SHELL firms registered in Britain’s last colonies enabled global economic crimes worth £250 billion, a major new report has revealed.
Anti-corruption charity Transparency International took a deep dive in to 237 financial crimes - and found they had been facilitated by 1107 corporate entities formally headquartered in UK overseas territories.
The research comes amid heightened international frustration on lacklustre efforts to tackle money-laundering and tax evasion through secrecy jurisdictions officially under the British Crown.
Some territories, such as the British Virgin Islands or BVI, have been heavily criticised for allowing companies they register not to declare who owns them.
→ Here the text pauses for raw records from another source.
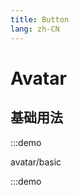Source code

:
 ```yaml
---
title: Button
lang: zh-CN
---
```


# Avatar

<script setup>
const demos = import.meta.globEager('../../../demos/bole-design/avatar/*/*.vue')
</script>

## 基础用法

:::demo

avatar/basic

:::demo
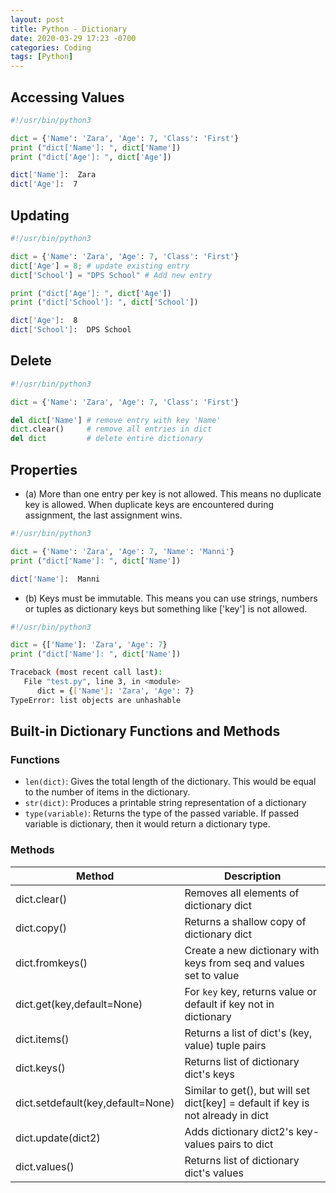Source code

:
 ```yaml
---
layout: post
title: Python - Dictionary
date: 2020-03-29 17:23 -0700
categories: Coding
tags: [Python]
---
```


## Accessing Values

```python
#!/usr/bin/python3

dict = {'Name': 'Zara', 'Age': 7, 'Class': 'First'}
print ("dict['Name']: ", dict['Name'])
print ("dict['Age']: ", dict['Age'])
```

```bash
dict['Name']:  Zara
dict['Age']:  7
```

## Updating
```python
#!/usr/bin/python3

dict = {'Name': 'Zara', 'Age': 7, 'Class': 'First'}
dict['Age'] = 8; # update existing entry
dict['School'] = "DPS School" # Add new entry

print ("dict['Age']: ", dict['Age'])
print ("dict['School']: ", dict['School'])
```

```bash
dict['Age']:  8
dict['School']:  DPS School
```

## Delete

```python
#!/usr/bin/python3

dict = {'Name': 'Zara', 'Age': 7, 'Class': 'First'}

del dict['Name'] # remove entry with key 'Name'
dict.clear()     # remove all entries in dict
del dict         # delete entire dictionary
```

## Properties

* (a) More than one entry per key is not allowed. This means no duplicate key is allowed. When duplicate keys are encountered during assignment, the last assignment wins.

```python
#!/usr/bin/python3

dict = {'Name': 'Zara', 'Age': 7, 'Name': 'Manni'}
print ("dict['Name']: ", dict['Name'])
```

```bash
dict['Name']:  Manni
```

* (b) Keys must be immutable. This means you can use strings, numbers or tuples as dictionary keys but something like ['key'] is not allowed.

```python
#!/usr/bin/python3

dict = {['Name']: 'Zara', 'Age': 7}
print ("dict['Name']: ", dict['Name'])
```

```bash
Traceback (most recent call last):
   File "test.py", line 3, in <module>
      dict = {['Name']: 'Zara', 'Age': 7}
TypeError: list objects are unhashable
```

## Built-in Dictionary Functions and Methods

### Functions

* `len(dict)`: Gives the total length of the dictionary. This would be equal to the number of items in the dictionary.
* `str(dict)`: Produces a printable string representation of a dictionary
* `type(variable)`: Returns the type of the passed variable. If passed variable is dictionary, then it would return a dictionary type.

### Methods

|Method                              |   Description   |
|------------------------------------|-----------------|
|dict.clear()                        |Removes all elements of dictionary dict   |
|dict.copy()                         |Returns a shallow copy of dictionary dict   |
|dict.fromkeys()                     |Create a new dictionary with keys from seq and values set to value   |
|dict.get(key,default=None)          |For `key` key, returns value or default if key not in dictionary   |
|dict.items()                        |Returns a list of dict's (key, value) tuple pairs   |
|dict.keys()                         |Returns list of dictionary dict's keys   |
|dict.setdefault(key,default=None)   |Similar to get(), but will set dict[key] = default if key is not already in dict   |
|dict.update(dict2)                  |Adds dictionary dict2's key-values pairs to dict   |
|dict.values()                       |Returns list of dictionary dict's values   |
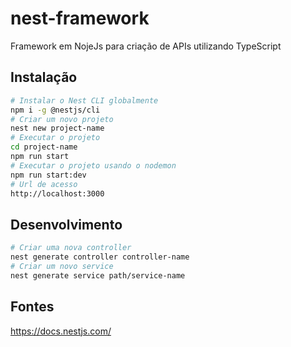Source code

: # nest-framework
Framework em NojeJs para criação de APIs utilizando TypeScript

## Instalação
```bash
# Instalar o Nest CLI globalmente
npm i -g @nestjs/cli
# Criar um novo projeto
nest new project-name
# Executar o projeto
cd project-name
npm run start
# Executar o projeto usando o nodemon
npm run start:dev
# Url de acesso
http://localhost:3000
```

## Desenvolvimento
```bash
# Criar uma nova controller
nest generate controller controller-name
# Criar um novo service
nest generate service path/service-name
```

## Fontes
https://docs.nestjs.com/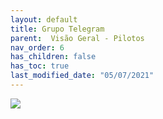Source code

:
 ```yaml
---
layout: default
title: Grupo Telegram
parent:  Visão Geral - Pilotos
nav_order: 6
has_children: false
has_toc: true
last_modified_date: "05/07/2021"
---
```



![](./media/02.png)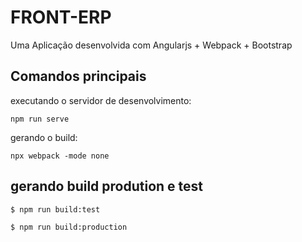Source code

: # FRONT-ERP
Uma Aplicação desenvolvida com Angularjs + Webpack + Bootstrap

## Comandos principais

executando o servidor de desenvolvimento: 

```
npm run serve
```


gerando o build: 
```
npx webpack -mode none
```


## gerando build prodution e test
```
$ npm run build:test
```

```
$ npm run build:production
```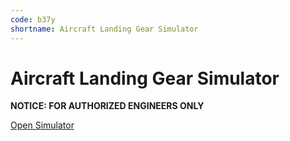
 ```yaml
---
code: b37y
shortname: Aircraft Landing Gear Simulator
---
```


# Aircraft Landing Gear Simulator

**NOTICE: FOR AUTHORIZED ENGINEERS ONLY**

[Open Simulator](/noflyzone/simulator-volare-landing-gear)
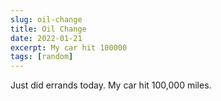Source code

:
 ```yaml
---
slug: oil-change
title: Oil Change
date: 2022-01-21
excerpt: My car hit 100000
tags: [random]
---
```


Just did errands today. My car hit 100,000 miles.
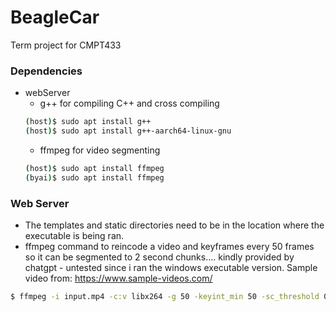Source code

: # BeagleCar
Term project for CMPT433


### Dependencies
- webServer
    - g++ for compiling C++ and cross compiling
    ```bash
    (host)$ sudo apt install g++ 
    (host)$ sudo apt install g++-aarch64-linux-gnu
    ```
    - ffmpeg for video segmenting
    ```bash
    (host)$ sudo apt install ffmpeg
    (byai)$ sudo apt install ffmpeg
    ```

### Web Server
- The templates and static directories need to be in the location where the executable is being ran. 
- ffmpeg command to reincode a video and keyframes every 50 frames so it can be segmented to 2 second chunks.... kindly provided by chatgpt - untested since i ran the windows executable version. Sample video from: https://www.sample-videos.com/
```bash 
$ ffmpeg -i input.mp4 -c:v libx264 -g 50 -keyint_min 50 -sc_threshold 0 -f segment -segment_time 2 output%03d.mp4
```


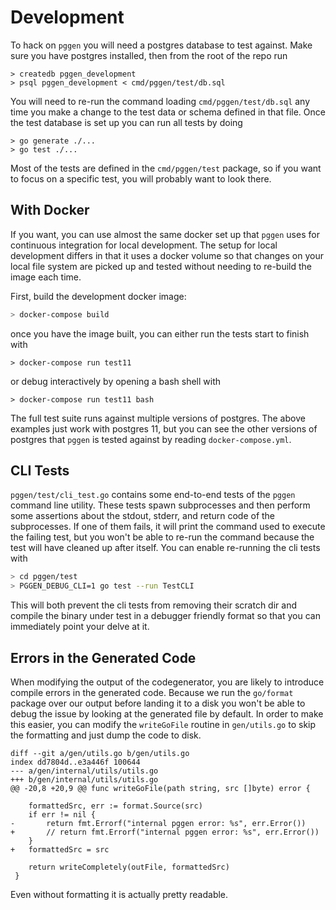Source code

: # Development

To hack on `pggen` you will need a postgres database to test against.
Make sure you have postgres installed, then from the root of the repo run

```
> createdb pggen_development
> psql pggen_development < cmd/pggen/test/db.sql
```

You will need to re-run the command loading `cmd/pggen/test/db.sql` any time
you make a change to the test data or schema defined in that file. Once
the test database is set up you can run all tests by doing

```
> go generate ./...
> go test ./...
```

Most of the tests are defined in the `cmd/pggen/test` package, so if you
want to focus on a specific test, you will probably want to look there.

## With Docker

If you want, you can use almost the same docker set up that `pggen` uses for
continuous integration for local development. The setup for local development
differs in that it uses a docker volume so that changes on your local file system
are picked up and tested without needing to re-build the image each time.

First, build the development docker image:

```bash
> docker-compose build
```

once you have the image built, you can either run the tests
start to finish with

```
> docker-compose run test11
```

or debug interactively by opening a bash shell with

```
> docker-compose run test11 bash
```

The full test suite runs against multiple versions of postgres. The above examples
just work with postgres 11, but you can see the other versions of postgres that
`pggen` is tested against by reading `docker-compose.yml`.

## CLI Tests

`pggen/test/cli_test.go` contains some end-to-end tests of the `pggen` command
line utility. These tests spawn subprocesses and then perform some assertions
about the stdout, stderr, and return code of the subprocesses. If one of them
fails, it will print the command used to execute the failing test, but you won't
be able to re-run the command because the test will have cleaned up after
itself. You can enable re-running the cli tests with

```bash
> cd pggen/test
> PGGEN_DEBUG_CLI=1 go test --run TestCLI
```

This will both prevent the cli tests from removing their scratch dir and
compile the binary under test in a debugger friendly format so that you can
immediately point your delve at it.

## Errors in the Generated Code

When modifying the output of the codegenerator, you are likely to introduce compile
errors in the generated code. Because we run the `go/format` package over our output
before landing it to a disk you won't be able to debug the issue by looking at the
generated file by default. In order to make this easier, you can modify the `writeGoFile`
routine in `gen/utils.go` to skip the formatting and just dump the code to disk.

```
diff --git a/gen/utils.go b/gen/utils.go
index dd7804d..e3a446f 100644
--- a/gen/internal/utils/utils.go
+++ b/gen/internal/utils/utils.go
@@ -20,8 +20,9 @@ func writeGoFile(path string, src []byte) error {

 	formattedSrc, err := format.Source(src)
 	if err != nil {
-		return fmt.Errorf("internal pggen error: %s", err.Error())
+		// return fmt.Errorf("internal pggen error: %s", err.Error())
 	}
+	formattedSrc = src

 	return writeCompletely(outFile, formattedSrc)
 }
```

Even without formatting it is actually pretty readable.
Transparency said 92 per cent of the shell firms it uncovered enabling economic were from the BVI.
Nobody was available for comment at the BVI government’s office in London. Last year BVI Finance, the lobby for the islands’ financial industry, told The Herald that tax haven status was a “myth”.
Transparency said crimes using colonial shell firms were most common in Russia - accounting for 17 per cent of the total. Ukraine, Nigeria, Kazakhstan and Azerbaijan featured frequently too. Offences included bribery, procurement rigging and embezzlement.
Duncan Hames, Transparency’s UK policy director, said: “Our new analysis is a stark reminder of the damage wrought by anonymous companies registered in secrecy havens like the British Virgin Islands; these are not victimless crimes. When money is stolen from state budgets it is schools and health services for ordinary people that suffer.”
The secrecy made possible in the British Overseas Territories has been key to criminals across the world enjoying impunity for their actions. It does nothing to aid the reputation of financial centres to provide services and secrecy that enrich a corrupt global elite at the public’s expense.”
Ministers from overseas territories meet in London this week. Transparency wants ending secrecy on the agenda. MPs called for overseas territories to produce public registers of owners earlier this year. This has not happened.
Shell firms from overseas territories also regularly appear as partners in Scottish limited partnerships and other UK shell companies, used as wraparounds to give tax haven structures a respectable front.